+++ Input data

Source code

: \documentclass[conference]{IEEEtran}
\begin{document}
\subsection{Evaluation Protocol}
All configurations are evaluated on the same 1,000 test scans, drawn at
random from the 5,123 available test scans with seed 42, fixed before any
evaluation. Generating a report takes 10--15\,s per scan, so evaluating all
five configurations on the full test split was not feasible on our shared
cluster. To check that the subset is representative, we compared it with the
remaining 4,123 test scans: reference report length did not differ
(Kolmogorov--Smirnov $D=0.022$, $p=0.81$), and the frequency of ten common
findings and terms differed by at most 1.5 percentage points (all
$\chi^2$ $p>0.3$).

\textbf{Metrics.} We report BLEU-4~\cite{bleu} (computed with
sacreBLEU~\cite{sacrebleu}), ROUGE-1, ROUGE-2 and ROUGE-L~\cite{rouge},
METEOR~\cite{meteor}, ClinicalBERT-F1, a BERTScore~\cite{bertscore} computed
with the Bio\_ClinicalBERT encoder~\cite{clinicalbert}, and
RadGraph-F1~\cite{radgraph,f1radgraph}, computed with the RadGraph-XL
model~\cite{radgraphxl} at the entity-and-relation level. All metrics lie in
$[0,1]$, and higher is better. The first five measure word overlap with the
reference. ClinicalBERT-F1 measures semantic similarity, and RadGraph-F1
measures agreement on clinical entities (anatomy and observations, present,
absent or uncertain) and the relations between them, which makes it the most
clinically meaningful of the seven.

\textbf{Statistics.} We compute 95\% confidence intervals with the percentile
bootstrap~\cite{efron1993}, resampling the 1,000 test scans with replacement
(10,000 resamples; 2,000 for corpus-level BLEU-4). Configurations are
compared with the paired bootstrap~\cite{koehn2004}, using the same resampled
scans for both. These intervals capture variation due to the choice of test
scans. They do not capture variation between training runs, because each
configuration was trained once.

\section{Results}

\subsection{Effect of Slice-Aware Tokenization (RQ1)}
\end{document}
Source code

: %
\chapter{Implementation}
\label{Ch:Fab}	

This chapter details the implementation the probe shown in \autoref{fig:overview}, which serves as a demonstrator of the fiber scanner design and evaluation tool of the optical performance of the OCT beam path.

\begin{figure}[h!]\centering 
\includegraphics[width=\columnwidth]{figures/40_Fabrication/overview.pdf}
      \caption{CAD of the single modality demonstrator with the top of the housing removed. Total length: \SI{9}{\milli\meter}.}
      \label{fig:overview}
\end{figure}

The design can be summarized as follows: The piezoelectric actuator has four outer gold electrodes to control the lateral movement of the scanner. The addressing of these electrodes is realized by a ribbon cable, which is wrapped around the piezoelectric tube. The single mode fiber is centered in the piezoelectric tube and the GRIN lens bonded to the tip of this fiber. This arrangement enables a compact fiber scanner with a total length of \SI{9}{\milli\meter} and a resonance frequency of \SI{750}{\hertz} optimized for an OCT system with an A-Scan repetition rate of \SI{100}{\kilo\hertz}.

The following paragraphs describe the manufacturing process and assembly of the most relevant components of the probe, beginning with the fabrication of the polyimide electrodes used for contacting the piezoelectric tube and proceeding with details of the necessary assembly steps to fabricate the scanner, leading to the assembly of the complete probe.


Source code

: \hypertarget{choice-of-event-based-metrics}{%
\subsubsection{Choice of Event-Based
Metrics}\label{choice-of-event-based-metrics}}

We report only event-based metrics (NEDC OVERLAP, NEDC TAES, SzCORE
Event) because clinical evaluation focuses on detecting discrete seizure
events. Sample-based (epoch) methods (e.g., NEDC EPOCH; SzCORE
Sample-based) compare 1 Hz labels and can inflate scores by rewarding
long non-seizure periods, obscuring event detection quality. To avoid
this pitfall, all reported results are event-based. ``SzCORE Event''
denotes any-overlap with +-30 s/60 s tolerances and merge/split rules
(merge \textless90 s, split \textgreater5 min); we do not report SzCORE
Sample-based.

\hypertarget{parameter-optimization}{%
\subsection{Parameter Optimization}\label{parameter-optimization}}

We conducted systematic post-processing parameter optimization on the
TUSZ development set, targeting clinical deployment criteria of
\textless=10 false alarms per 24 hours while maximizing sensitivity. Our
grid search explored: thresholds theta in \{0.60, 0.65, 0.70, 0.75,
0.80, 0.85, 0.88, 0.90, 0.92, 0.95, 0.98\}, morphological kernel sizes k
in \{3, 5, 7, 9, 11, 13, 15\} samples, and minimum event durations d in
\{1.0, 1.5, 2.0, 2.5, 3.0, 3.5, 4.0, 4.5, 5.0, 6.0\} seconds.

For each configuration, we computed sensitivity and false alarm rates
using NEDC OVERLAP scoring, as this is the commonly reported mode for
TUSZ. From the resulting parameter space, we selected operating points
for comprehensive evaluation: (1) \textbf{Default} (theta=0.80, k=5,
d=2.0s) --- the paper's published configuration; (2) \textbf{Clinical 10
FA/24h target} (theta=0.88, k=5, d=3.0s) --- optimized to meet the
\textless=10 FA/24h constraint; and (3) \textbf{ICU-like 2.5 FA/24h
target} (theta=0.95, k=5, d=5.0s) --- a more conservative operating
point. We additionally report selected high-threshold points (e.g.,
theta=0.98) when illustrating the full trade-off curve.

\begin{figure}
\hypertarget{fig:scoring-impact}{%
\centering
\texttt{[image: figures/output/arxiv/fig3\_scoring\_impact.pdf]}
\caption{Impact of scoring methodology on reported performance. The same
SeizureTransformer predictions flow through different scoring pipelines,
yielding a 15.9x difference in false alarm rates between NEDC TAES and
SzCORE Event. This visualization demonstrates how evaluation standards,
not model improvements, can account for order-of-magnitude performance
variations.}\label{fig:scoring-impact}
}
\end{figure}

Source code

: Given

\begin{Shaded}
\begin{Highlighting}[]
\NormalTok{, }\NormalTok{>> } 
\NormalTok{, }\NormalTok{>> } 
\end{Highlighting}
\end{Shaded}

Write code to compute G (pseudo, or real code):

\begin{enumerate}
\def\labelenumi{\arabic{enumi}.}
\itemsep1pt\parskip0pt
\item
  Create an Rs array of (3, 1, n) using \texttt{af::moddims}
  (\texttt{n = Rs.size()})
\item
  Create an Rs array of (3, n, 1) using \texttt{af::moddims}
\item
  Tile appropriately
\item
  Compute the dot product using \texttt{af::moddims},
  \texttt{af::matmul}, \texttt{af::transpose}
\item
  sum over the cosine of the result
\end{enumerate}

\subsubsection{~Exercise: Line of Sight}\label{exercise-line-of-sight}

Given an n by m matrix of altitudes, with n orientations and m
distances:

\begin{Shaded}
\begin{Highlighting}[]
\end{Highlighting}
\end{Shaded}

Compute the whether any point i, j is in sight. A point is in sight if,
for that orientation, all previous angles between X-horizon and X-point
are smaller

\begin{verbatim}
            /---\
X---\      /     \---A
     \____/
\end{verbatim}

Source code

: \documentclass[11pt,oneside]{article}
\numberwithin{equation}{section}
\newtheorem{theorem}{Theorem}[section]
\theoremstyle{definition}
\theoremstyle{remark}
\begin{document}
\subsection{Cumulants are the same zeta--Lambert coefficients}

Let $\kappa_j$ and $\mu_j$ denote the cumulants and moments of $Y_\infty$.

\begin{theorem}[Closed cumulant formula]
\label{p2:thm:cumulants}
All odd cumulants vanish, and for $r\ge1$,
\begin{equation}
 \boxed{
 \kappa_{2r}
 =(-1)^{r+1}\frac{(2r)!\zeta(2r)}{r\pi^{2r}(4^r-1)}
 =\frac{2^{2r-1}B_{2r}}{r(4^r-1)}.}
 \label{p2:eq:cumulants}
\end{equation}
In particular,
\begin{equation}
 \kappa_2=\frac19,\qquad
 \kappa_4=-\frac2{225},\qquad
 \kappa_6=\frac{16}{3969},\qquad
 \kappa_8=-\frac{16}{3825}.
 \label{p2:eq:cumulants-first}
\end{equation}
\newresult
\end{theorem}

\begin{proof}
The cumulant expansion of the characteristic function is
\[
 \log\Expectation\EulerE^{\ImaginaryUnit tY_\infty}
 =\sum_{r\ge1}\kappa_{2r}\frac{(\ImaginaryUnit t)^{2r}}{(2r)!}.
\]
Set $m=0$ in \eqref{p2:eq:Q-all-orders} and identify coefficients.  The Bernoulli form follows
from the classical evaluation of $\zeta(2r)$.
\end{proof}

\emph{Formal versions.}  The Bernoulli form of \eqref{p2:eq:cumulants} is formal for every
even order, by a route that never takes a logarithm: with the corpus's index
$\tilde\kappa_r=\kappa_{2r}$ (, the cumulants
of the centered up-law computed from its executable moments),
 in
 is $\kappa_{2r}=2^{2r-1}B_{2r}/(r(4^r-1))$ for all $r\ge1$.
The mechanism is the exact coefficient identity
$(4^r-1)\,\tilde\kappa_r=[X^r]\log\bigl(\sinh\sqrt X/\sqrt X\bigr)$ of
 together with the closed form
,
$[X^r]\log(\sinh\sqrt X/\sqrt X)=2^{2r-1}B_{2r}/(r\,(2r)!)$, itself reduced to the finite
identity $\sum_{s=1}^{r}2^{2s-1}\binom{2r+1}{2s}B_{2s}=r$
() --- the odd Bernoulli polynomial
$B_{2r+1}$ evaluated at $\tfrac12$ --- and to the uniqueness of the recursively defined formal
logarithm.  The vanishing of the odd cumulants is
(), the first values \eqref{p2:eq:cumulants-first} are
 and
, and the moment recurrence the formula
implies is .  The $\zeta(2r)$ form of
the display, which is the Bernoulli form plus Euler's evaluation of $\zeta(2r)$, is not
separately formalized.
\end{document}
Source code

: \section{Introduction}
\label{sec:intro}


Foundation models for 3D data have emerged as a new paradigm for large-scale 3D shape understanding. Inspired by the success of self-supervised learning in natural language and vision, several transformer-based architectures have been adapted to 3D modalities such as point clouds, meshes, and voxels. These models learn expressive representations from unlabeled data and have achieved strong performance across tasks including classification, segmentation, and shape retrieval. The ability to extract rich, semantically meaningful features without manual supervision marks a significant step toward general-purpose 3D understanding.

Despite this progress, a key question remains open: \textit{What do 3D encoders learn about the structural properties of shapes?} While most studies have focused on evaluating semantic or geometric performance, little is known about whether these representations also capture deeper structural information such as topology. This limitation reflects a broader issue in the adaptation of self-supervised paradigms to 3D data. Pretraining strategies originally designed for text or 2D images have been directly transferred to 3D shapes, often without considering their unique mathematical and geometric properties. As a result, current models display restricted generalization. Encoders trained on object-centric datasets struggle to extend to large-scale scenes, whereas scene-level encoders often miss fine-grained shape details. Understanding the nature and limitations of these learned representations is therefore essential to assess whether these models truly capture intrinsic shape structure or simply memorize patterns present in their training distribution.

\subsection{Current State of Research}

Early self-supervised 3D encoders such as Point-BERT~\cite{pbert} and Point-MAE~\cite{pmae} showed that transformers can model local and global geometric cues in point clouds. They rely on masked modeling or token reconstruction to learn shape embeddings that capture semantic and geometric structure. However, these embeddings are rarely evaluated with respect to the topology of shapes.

++++++

_Assigned task_
Your answer should be the lines of the records that hold the string "optimization".

_Exercise output_
\hypertarget{parameter-optimization}{%
\subsection{Parameter Optimization}\label{parameter-optimization}}
We conducted systematic post-processing parameter optimization on the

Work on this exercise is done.